Source texts of formatted documents
- - - -

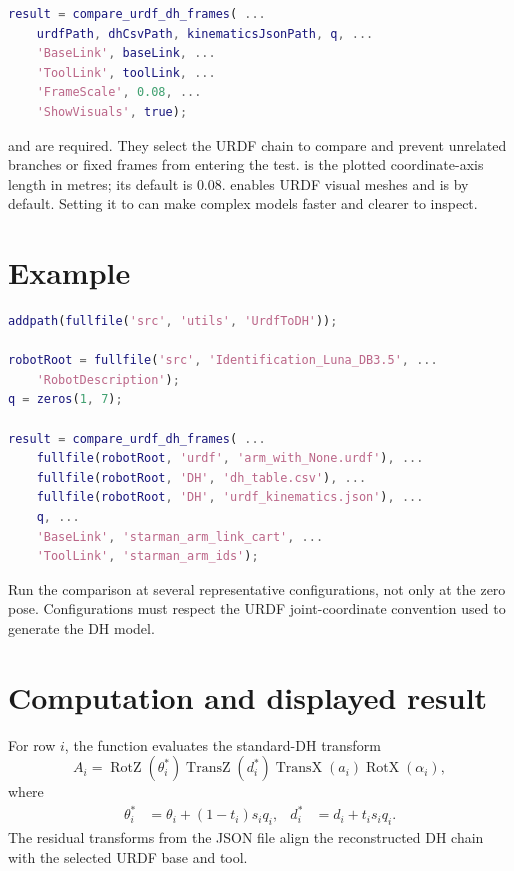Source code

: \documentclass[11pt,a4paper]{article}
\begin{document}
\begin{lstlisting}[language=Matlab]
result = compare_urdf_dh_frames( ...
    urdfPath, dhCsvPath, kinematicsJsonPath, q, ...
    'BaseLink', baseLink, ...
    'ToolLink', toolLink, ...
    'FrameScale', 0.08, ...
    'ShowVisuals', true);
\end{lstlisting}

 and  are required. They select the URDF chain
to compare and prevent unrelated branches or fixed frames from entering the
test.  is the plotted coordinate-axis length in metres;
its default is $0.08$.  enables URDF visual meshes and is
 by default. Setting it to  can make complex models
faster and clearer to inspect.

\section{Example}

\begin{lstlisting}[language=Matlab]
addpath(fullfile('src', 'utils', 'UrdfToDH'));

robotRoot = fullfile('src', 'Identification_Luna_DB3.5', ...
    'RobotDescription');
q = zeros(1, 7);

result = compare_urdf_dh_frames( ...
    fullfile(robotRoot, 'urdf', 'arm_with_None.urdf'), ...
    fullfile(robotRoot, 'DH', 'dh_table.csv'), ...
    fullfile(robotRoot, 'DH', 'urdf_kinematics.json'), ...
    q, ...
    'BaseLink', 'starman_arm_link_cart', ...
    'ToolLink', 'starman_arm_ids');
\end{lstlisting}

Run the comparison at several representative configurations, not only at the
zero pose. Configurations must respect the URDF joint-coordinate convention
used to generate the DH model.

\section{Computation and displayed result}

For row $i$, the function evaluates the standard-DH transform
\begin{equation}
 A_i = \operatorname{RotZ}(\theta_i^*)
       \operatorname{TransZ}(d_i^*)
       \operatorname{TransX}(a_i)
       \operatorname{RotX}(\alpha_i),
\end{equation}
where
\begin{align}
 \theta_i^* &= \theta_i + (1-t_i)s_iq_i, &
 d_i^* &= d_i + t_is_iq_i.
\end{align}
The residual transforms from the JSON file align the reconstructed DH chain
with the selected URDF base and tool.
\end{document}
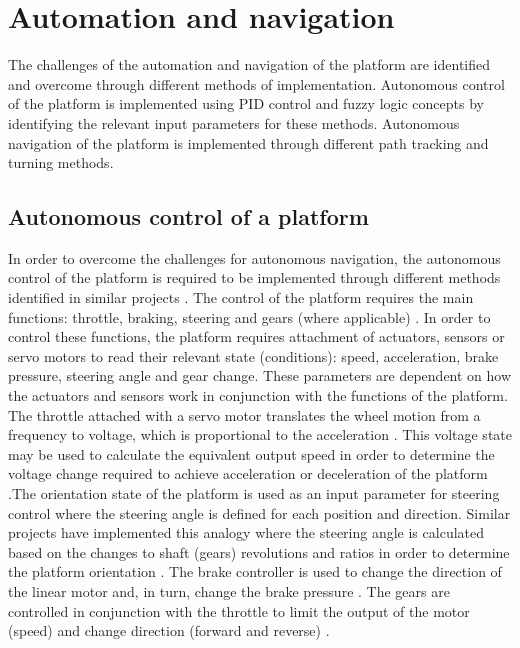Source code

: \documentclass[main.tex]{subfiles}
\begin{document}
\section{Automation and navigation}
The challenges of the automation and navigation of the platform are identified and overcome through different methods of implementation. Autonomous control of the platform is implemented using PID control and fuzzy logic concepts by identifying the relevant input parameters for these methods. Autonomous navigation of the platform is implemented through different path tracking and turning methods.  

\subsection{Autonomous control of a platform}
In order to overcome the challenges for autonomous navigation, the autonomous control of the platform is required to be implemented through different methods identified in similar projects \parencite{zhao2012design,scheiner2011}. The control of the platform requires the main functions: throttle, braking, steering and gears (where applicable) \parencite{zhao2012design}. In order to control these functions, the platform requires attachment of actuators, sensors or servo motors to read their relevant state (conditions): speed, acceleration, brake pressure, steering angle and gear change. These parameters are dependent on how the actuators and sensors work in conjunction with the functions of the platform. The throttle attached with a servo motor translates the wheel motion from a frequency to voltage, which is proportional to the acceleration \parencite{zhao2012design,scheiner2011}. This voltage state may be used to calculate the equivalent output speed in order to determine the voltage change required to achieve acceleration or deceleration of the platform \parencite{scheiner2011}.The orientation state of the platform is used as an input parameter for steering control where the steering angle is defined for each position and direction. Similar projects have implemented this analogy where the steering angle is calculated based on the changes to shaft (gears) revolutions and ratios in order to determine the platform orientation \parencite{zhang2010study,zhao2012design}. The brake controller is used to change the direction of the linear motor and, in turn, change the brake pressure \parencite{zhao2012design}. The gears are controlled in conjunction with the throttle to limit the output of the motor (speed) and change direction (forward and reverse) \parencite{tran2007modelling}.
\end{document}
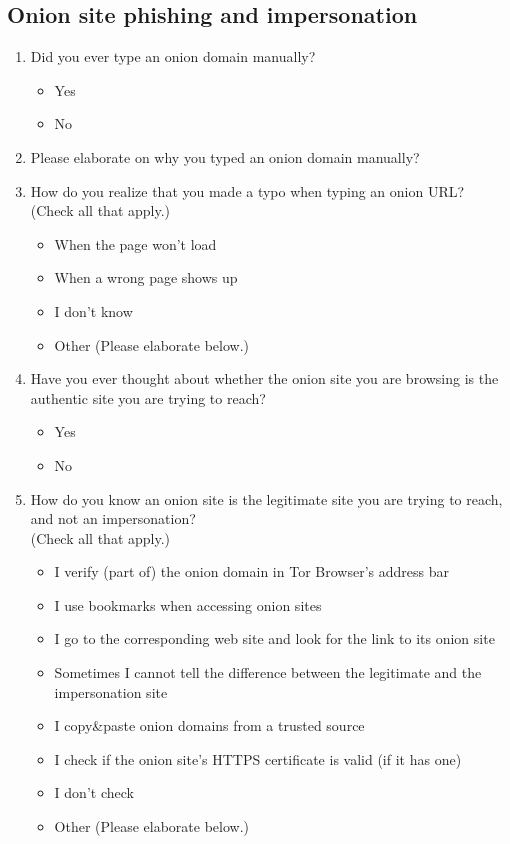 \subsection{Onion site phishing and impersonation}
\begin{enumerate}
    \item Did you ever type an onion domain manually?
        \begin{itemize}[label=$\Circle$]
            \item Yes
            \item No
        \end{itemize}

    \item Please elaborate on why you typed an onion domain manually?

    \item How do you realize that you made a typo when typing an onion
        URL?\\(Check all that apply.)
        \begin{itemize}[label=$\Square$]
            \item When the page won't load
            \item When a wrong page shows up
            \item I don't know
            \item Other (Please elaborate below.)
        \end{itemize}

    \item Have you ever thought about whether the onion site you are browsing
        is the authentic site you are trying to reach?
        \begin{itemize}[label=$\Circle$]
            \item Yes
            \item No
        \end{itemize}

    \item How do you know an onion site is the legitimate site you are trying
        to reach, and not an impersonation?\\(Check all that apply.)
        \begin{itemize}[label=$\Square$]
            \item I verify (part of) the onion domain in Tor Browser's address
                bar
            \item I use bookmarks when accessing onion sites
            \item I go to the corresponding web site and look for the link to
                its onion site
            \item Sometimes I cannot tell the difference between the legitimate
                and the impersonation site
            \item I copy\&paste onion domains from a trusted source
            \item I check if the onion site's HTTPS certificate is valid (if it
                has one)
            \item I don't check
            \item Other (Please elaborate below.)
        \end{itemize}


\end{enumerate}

- - - -

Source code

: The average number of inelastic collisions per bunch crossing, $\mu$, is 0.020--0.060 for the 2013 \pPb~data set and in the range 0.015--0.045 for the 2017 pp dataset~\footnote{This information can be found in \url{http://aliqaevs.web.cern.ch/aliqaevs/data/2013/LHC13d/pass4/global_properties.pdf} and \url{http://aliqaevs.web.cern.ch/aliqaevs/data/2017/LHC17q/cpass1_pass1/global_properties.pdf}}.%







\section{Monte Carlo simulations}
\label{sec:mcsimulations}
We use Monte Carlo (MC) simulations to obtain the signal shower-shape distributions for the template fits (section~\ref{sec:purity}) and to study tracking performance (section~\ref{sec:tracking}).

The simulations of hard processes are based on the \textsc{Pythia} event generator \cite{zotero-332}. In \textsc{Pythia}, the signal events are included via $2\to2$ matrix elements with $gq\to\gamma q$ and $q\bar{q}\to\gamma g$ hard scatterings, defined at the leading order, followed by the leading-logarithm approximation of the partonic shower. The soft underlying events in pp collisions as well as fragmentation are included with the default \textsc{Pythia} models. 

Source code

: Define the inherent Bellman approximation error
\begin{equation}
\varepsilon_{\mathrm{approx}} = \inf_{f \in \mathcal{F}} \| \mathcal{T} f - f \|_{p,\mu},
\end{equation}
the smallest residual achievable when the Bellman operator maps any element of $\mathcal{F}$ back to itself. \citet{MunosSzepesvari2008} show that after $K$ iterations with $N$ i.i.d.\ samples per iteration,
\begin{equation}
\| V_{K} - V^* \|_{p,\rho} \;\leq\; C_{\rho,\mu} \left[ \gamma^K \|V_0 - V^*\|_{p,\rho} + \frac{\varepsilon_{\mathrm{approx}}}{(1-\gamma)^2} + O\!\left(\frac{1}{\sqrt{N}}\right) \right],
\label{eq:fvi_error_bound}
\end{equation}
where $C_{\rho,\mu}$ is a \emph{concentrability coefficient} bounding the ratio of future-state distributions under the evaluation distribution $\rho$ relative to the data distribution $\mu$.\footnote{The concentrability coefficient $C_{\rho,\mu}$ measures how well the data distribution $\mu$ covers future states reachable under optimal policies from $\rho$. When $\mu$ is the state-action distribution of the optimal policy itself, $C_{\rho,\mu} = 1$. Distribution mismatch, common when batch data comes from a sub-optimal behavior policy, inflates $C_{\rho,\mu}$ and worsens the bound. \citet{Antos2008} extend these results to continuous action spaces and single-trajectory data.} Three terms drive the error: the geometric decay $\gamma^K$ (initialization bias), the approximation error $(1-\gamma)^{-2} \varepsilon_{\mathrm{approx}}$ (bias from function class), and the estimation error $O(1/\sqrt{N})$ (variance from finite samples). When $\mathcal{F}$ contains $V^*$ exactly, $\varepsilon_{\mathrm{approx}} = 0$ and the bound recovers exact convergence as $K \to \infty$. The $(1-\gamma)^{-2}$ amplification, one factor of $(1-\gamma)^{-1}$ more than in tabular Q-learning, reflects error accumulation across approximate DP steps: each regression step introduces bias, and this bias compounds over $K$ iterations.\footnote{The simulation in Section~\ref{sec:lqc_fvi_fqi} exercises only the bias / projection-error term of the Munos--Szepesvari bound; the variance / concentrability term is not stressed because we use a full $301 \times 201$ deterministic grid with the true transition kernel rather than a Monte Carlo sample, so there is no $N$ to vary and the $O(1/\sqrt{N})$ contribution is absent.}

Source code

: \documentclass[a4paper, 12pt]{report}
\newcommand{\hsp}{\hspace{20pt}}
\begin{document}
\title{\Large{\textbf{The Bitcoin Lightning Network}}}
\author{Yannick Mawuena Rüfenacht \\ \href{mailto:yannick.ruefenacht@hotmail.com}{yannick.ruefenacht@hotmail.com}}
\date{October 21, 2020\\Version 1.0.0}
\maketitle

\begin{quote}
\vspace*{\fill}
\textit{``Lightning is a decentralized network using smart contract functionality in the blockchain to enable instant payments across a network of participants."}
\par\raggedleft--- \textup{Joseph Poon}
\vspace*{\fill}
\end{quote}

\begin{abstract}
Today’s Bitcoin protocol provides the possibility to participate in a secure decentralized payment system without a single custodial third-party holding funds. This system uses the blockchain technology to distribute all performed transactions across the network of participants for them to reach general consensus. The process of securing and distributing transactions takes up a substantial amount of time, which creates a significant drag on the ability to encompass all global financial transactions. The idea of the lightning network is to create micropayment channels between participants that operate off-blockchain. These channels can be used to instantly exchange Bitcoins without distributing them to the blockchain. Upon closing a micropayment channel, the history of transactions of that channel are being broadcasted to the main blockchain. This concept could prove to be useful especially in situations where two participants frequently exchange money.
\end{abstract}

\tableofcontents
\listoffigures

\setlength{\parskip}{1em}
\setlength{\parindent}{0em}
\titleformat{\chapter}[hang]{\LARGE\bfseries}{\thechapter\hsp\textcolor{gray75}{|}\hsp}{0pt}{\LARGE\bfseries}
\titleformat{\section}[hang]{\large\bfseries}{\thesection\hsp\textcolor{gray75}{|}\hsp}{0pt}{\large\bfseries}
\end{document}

- - - -

Work to complete: Please say how many lines in the records above contain the word "setlength", giving the number alone.

Response to this exercise: 2